**EXERCISE DIRECTIONS**
In the data below, find the line that contains "## Get Connection details" and the line that contains "The method to". Copy both, plus every line between them, exactly.
"""
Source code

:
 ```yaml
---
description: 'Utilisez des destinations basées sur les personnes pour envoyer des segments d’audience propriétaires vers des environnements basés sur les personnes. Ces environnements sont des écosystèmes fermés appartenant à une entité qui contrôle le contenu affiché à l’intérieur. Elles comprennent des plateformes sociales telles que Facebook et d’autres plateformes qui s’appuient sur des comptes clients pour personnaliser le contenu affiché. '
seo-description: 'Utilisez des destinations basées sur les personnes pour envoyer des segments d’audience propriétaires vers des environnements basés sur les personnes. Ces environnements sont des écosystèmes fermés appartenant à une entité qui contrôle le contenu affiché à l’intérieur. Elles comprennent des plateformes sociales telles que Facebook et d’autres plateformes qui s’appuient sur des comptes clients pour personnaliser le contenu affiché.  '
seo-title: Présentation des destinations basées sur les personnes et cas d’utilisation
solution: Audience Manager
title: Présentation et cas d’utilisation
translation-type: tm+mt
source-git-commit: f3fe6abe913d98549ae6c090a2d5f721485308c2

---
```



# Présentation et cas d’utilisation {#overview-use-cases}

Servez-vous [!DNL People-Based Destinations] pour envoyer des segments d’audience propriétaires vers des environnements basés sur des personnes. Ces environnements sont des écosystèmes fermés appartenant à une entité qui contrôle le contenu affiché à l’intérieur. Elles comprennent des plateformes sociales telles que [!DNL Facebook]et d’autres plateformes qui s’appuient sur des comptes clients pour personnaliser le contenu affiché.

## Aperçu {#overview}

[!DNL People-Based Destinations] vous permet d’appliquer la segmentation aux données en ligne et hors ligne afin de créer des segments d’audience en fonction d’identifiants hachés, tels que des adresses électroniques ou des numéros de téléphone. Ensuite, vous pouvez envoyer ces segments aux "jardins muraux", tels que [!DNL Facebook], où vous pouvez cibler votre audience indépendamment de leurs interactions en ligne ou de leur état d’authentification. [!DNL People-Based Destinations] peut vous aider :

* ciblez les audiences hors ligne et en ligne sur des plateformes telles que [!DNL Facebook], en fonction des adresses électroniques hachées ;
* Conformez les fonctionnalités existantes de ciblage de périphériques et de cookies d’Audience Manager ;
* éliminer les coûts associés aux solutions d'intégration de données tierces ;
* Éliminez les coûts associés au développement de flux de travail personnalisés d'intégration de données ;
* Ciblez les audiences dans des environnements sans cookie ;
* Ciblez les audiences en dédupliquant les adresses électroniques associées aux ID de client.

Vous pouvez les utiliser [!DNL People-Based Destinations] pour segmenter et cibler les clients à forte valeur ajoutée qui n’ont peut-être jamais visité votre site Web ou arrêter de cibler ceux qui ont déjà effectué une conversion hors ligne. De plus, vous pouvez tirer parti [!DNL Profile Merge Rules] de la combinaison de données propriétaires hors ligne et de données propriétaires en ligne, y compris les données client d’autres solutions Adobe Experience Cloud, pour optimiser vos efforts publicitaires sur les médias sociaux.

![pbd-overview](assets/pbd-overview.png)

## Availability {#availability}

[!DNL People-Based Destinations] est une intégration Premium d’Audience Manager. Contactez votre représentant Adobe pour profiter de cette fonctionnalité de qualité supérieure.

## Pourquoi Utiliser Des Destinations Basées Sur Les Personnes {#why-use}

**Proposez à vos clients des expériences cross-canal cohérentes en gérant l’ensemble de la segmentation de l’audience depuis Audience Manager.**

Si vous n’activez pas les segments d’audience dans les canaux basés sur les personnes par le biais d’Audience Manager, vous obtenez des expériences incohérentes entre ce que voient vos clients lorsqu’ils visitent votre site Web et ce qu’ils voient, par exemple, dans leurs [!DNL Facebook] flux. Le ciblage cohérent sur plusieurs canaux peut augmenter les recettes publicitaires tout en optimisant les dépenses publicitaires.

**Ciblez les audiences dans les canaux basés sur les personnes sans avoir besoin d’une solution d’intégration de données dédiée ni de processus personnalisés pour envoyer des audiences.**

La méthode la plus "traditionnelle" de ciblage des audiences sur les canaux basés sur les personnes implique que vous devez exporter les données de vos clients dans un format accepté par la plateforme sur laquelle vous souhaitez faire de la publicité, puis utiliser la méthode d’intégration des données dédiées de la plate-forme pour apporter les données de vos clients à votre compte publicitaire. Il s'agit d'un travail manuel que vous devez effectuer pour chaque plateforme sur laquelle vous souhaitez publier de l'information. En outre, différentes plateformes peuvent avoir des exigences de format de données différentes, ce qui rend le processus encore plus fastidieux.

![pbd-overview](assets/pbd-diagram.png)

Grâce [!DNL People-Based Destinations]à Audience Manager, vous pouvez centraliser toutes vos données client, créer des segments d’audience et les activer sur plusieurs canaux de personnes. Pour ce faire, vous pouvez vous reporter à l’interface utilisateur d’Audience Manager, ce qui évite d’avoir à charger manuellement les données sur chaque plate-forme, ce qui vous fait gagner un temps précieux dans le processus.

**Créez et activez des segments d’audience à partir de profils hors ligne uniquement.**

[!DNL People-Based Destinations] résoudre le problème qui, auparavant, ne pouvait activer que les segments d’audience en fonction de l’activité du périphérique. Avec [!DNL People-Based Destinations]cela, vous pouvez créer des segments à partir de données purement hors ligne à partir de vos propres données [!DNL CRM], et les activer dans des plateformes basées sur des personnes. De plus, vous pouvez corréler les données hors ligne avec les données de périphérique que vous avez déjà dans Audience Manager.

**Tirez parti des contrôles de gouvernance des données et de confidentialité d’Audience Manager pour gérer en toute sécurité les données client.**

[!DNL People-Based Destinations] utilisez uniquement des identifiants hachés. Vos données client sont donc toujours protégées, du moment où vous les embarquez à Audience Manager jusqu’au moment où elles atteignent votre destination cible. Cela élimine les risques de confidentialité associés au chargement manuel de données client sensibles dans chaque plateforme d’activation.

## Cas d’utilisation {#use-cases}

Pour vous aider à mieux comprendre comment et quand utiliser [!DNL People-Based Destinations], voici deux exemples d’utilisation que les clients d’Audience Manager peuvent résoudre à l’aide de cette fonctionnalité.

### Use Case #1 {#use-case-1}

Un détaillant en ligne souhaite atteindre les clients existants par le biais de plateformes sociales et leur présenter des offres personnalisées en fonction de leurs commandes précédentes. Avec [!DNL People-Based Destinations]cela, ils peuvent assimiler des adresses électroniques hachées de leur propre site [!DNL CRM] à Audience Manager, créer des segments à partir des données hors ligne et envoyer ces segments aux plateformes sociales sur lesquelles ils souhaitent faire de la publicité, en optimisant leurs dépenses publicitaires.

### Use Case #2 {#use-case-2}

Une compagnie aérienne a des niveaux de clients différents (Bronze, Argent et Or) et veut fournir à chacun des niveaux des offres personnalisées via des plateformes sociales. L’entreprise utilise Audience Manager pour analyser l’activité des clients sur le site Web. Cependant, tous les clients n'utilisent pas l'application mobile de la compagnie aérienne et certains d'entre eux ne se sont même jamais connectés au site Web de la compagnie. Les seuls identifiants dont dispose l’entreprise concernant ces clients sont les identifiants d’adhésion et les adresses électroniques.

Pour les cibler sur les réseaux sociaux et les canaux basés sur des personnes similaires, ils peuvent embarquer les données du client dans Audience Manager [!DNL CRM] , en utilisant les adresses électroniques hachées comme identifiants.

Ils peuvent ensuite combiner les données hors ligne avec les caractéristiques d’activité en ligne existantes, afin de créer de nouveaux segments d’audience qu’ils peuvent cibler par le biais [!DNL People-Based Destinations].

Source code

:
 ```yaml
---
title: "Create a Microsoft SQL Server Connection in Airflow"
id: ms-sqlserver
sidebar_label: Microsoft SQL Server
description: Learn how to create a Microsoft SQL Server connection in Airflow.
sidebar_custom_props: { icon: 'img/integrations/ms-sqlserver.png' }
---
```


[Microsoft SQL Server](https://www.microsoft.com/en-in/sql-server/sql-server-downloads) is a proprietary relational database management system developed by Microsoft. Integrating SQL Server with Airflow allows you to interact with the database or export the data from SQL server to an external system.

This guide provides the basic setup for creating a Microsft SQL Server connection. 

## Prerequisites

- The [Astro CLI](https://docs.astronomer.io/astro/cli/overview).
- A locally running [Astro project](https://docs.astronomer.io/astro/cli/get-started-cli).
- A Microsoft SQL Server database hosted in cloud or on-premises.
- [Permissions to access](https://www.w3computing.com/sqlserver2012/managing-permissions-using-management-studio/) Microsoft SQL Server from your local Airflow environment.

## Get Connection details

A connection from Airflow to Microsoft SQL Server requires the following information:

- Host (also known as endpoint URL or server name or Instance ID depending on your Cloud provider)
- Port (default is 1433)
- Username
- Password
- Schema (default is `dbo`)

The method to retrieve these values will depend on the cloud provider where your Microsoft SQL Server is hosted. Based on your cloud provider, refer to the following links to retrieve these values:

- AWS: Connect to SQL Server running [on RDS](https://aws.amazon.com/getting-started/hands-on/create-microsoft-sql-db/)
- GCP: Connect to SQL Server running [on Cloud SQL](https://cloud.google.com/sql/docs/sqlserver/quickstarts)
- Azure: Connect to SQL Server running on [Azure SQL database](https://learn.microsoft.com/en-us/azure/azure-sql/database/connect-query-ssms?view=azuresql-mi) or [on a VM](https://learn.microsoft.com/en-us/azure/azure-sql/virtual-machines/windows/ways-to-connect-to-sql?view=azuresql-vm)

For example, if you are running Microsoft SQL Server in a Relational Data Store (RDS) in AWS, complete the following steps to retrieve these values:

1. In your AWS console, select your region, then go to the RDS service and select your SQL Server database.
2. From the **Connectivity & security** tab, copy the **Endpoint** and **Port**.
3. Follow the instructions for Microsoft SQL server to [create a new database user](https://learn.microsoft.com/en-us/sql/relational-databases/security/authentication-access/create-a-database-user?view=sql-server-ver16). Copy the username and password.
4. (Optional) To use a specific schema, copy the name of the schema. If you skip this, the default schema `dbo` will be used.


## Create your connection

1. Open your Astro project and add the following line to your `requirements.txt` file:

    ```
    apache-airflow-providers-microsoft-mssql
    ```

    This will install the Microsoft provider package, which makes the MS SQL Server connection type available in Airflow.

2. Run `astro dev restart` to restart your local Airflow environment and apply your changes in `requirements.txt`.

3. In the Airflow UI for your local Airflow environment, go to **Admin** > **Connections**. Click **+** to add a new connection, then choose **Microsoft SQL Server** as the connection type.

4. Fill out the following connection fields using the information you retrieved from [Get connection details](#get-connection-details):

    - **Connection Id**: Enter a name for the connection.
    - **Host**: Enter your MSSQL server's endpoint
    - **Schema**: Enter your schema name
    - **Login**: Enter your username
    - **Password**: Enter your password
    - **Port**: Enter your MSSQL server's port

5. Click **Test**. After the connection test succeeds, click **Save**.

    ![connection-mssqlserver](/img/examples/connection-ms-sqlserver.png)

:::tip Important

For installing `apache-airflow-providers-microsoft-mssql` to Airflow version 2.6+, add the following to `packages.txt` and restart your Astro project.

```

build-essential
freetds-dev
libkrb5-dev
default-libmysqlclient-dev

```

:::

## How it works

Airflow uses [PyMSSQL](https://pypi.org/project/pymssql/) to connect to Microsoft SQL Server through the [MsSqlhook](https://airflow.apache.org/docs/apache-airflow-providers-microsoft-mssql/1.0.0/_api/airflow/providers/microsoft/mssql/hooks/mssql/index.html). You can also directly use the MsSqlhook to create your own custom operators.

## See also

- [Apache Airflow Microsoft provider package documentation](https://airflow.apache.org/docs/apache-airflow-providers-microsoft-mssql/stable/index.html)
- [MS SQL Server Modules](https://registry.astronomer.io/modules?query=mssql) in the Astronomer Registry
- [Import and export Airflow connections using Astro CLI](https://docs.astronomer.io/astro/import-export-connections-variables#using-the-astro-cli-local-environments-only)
"""
**WORKED SOLUTION**
## Get Connection details

A connection from Airflow to Microsoft SQL Server requires the following information:

- Host (also known as endpoint URL or server name or Instance ID depending on your Cloud provider)
- Port (default is 1433)
- Username
- Password
- Schema (default is `dbo`)

The method to retrieve these values will depend on the cloud provider where your Microsoft SQL Server is hosted. Based on your cloud provider, refer to the following links to retrieve these values:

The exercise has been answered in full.